* [INSTRUCTIONS TO FOLLOW]
Please print the records below word for word.

* [DATASET ENTRIES]
########

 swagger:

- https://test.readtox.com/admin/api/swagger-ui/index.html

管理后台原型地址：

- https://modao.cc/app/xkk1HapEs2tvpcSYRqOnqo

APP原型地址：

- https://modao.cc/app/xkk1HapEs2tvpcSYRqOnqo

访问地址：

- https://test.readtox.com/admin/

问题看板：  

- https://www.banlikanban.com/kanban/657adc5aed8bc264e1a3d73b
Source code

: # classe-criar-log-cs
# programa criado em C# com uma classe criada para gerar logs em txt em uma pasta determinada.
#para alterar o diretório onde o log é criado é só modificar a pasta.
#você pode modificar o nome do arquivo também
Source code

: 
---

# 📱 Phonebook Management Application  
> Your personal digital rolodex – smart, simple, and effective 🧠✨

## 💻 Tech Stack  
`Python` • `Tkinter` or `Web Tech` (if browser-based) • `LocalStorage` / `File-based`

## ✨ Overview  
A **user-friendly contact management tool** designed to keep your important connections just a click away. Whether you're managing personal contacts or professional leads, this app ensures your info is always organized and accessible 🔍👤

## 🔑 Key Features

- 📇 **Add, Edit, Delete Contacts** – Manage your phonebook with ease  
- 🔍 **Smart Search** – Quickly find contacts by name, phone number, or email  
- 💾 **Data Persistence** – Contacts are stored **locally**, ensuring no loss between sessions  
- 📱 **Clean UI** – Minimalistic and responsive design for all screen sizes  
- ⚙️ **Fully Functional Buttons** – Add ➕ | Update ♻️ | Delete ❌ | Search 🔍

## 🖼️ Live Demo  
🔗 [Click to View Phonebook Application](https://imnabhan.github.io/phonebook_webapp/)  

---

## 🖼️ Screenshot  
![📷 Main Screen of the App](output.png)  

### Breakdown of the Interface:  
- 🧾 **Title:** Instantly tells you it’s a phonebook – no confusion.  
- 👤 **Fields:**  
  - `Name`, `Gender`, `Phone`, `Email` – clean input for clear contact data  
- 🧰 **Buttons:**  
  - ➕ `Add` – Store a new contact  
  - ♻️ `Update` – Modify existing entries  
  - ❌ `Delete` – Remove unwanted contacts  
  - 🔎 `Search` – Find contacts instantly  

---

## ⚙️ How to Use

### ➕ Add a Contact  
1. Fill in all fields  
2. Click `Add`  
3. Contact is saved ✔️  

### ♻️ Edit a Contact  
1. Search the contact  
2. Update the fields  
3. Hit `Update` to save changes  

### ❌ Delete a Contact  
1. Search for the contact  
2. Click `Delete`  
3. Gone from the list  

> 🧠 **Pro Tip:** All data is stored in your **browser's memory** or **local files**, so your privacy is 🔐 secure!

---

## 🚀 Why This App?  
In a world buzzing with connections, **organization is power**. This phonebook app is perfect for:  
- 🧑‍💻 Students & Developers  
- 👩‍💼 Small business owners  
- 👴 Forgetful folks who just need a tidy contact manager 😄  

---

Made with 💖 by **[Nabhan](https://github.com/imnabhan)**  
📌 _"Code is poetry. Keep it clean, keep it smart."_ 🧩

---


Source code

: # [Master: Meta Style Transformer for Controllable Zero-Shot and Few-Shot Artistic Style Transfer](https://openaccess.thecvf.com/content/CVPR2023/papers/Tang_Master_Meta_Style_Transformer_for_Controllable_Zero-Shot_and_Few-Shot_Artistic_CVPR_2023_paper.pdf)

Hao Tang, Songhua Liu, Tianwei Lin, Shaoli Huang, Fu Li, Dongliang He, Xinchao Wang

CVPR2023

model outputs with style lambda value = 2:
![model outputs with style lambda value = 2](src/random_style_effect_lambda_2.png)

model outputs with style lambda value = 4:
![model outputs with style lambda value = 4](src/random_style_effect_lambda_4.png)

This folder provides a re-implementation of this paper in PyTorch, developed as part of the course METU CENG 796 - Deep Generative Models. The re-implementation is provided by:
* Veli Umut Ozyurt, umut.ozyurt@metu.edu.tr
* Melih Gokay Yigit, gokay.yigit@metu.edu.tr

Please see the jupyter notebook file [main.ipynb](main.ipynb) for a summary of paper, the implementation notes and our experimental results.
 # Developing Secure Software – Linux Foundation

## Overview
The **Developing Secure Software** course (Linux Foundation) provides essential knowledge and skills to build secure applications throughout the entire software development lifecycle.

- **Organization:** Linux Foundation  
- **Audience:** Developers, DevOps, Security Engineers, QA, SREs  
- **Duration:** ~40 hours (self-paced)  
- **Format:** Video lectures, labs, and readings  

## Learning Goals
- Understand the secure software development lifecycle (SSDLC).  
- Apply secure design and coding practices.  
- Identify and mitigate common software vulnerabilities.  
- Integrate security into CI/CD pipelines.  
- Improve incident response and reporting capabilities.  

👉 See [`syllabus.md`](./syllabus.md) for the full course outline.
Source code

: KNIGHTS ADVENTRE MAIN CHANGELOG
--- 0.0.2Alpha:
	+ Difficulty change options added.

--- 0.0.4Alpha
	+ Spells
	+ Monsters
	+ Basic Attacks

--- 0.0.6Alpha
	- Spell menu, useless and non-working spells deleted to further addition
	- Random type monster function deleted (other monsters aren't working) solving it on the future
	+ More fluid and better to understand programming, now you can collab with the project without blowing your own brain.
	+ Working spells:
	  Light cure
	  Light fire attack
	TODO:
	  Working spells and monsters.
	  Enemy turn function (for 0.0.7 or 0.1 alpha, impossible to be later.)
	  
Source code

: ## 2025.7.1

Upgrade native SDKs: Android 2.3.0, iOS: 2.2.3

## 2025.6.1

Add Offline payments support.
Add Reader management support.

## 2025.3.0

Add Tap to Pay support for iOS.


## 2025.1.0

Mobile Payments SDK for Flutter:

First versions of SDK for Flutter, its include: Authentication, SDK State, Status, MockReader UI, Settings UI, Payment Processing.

########

* [YOUR SOLUTION]
 swagger:

- https://test.readtox.com/admin/api/swagger-ui/index.html

管理后台原型地址：

- https://modao.cc/app/xkk1HapEs2tvpcSYRqOnqo

APP原型地址：

- https://modao.cc/app/xkk1HapEs2tvpcSYRqOnqo

访问地址：

- https://test.readtox.com/admin/

问题看板：  

- https://www.banlikanban.com/kanban/657adc5aed8bc264e1a3d73b
Source code

: # classe-criar-log-cs
# programa criado em C# com uma classe criada para gerar logs em txt em uma pasta determinada.
#para alterar o diretório onde o log é criado é só modificar a pasta.
#você pode modificar o nome do arquivo também
Source code

: 
---

# 📱 Phonebook Management Application  
> Your personal digital rolodex – smart, simple, and effective 🧠✨

## 💻 Tech Stack  
`Python` • `Tkinter` or `Web Tech` (if browser-based) • `LocalStorage` / `File-based`

## ✨ Overview  
A **user-friendly contact management tool** designed to keep your important connections just a click away. Whether you're managing personal contacts or professional leads, this app ensures your info is always organized and accessible 🔍👤

## 🔑 Key Features

- 📇 **Add, Edit, Delete Contacts** – Manage your phonebook with ease  
- 🔍 **Smart Search** – Quickly find contacts by name, phone number, or email  
- 💾 **Data Persistence** – Contacts are stored **locally**, ensuring no loss between sessions  
- 📱 **Clean UI** – Minimalistic and responsive design for all screen sizes  
- ⚙️ **Fully Functional Buttons** – Add ➕ | Update ♻️ | Delete ❌ | Search 🔍

## 🖼️ Live Demo  
🔗 [Click to View Phonebook Application](https://imnabhan.github.io/phonebook_webapp/)  

---

## 🖼️ Screenshot  
![📷 Main Screen of the App](output.png)  

### Breakdown of the Interface:  
- 🧾 **Title:** Instantly tells you it’s a phonebook – no confusion.  
- 👤 **Fields:**  
  - `Name`, `Gender`, `Phone`, `Email` – clean input for clear contact data  
- 🧰 **Buttons:**  
  - ➕ `Add` – Store a new contact  
  - ♻️ `Update` – Modify existing entries  
  - ❌ `Delete` – Remove unwanted contacts  
  - 🔎 `Search` – Find contacts instantly  

---

## ⚙️ How to Use

### ➕ Add a Contact  
1. Fill in all fields  
2. Click `Add`  
3. Contact is saved ✔️  

### ♻️ Edit a Contact  
1. Search the contact  
2. Update the fields  
3. Hit `Update` to save changes  

### ❌ Delete a Contact  
1. Search for the contact  
2. Click `Delete`  
3. Gone from the list  

> 🧠 **Pro Tip:** All data is stored in your **browser's memory** or **local files**, so your privacy is 🔐 secure!

---

## 🚀 Why This App?  
In a world buzzing with connections, **organization is power**. This phonebook app is perfect for:  
- 🧑‍💻 Students & Developers  
- 👩‍💼 Small business owners  
- 👴 Forgetful folks who just need a tidy contact manager 😄  

---

Made with 💖 by **[Nabhan](https://github.com/imnabhan)**  
📌 _"Code is poetry. Keep it clean, keep it smart."_ 🧩

---


Source code

: # [Master: Meta Style Transformer for Controllable Zero-Shot and Few-Shot Artistic Style Transfer](https://openaccess.thecvf.com/content/CVPR2023/papers/Tang_Master_Meta_Style_Transformer_for_Controllable_Zero-Shot_and_Few-Shot_Artistic_CVPR_2023_paper.pdf)

Hao Tang, Songhua Liu, Tianwei Lin, Shaoli Huang, Fu Li, Dongliang He, Xinchao Wang

CVPR2023

model outputs with style lambda value = 2:
![model outputs with style lambda value = 2](src/random_style_effect_lambda_2.png)

model outputs with style lambda value = 4:
![model outputs with style lambda value = 4](src/random_style_effect_lambda_4.png)

This folder provides a re-implementation of this paper in PyTorch, developed as part of the course METU CENG 796 - Deep Generative Models. The re-implementation is provided by:
* Veli Umut Ozyurt, umut.ozyurt@metu.edu.tr
* Melih Gokay Yigit, gokay.yigit@metu.edu.tr

Please see the jupyter notebook file [main.ipynb](main.ipynb) for a summary of paper, the implementation notes and our experimental results.
 # Developing Secure Software – Linux Foundation

## Overview
The **Developing Secure Software** course (Linux Foundation) provides essential knowledge and skills to build secure applications throughout the entire software development lifecycle.

- **Organization:** Linux Foundation  
- **Audience:** Developers, DevOps, Security Engineers, QA, SREs  
- **Duration:** ~40 hours (self-paced)  
- **Format:** Video lectures, labs, and readings  

## Learning Goals
- Understand the secure software development lifecycle (SSDLC).  
- Apply secure design and coding practices.  
- Identify and mitigate common software vulnerabilities.  
- Integrate security into CI/CD pipelines.  
- Improve incident response and reporting capabilities.  

👉 See [`syllabus.md`](./syllabus.md) for the full course outline.
Source code

: KNIGHTS ADVENTRE MAIN CHANGELOG
--- 0.0.2Alpha:
	+ Difficulty change options added.

--- 0.0.4Alpha
	+ Spells
	+ Monsters
	+ Basic Attacks

--- 0.0.6Alpha
	- Spell menu, useless and non-working spells deleted to further addition
	- Random type monster function deleted (other monsters aren't working) solving it on the future
	+ More fluid and better to understand programming, now you can collab with the project without blowing your own brain.
	+ Working spells:
	  Light cure
	  Light fire attack
	TODO:
	  Working spells and monsters.
	  Enemy turn function (for 0.0.7 or 0.1 alpha, impossible to be later.)
	  
Source code

: ## 2025.7.1

Upgrade native SDKs: Android 2.3.0, iOS: 2.2.3

## 2025.6.1

Add Offline payments support.
Add Reader management support.

## 2025.3.0

Add Tap to Pay support for iOS.


## 2025.1.0

Mobile Payments SDK for Flutter:

First versions of SDK for Flutter, its include: Authentication, SDK State, Status, MockReader UI, Settings UI, Payment Processing.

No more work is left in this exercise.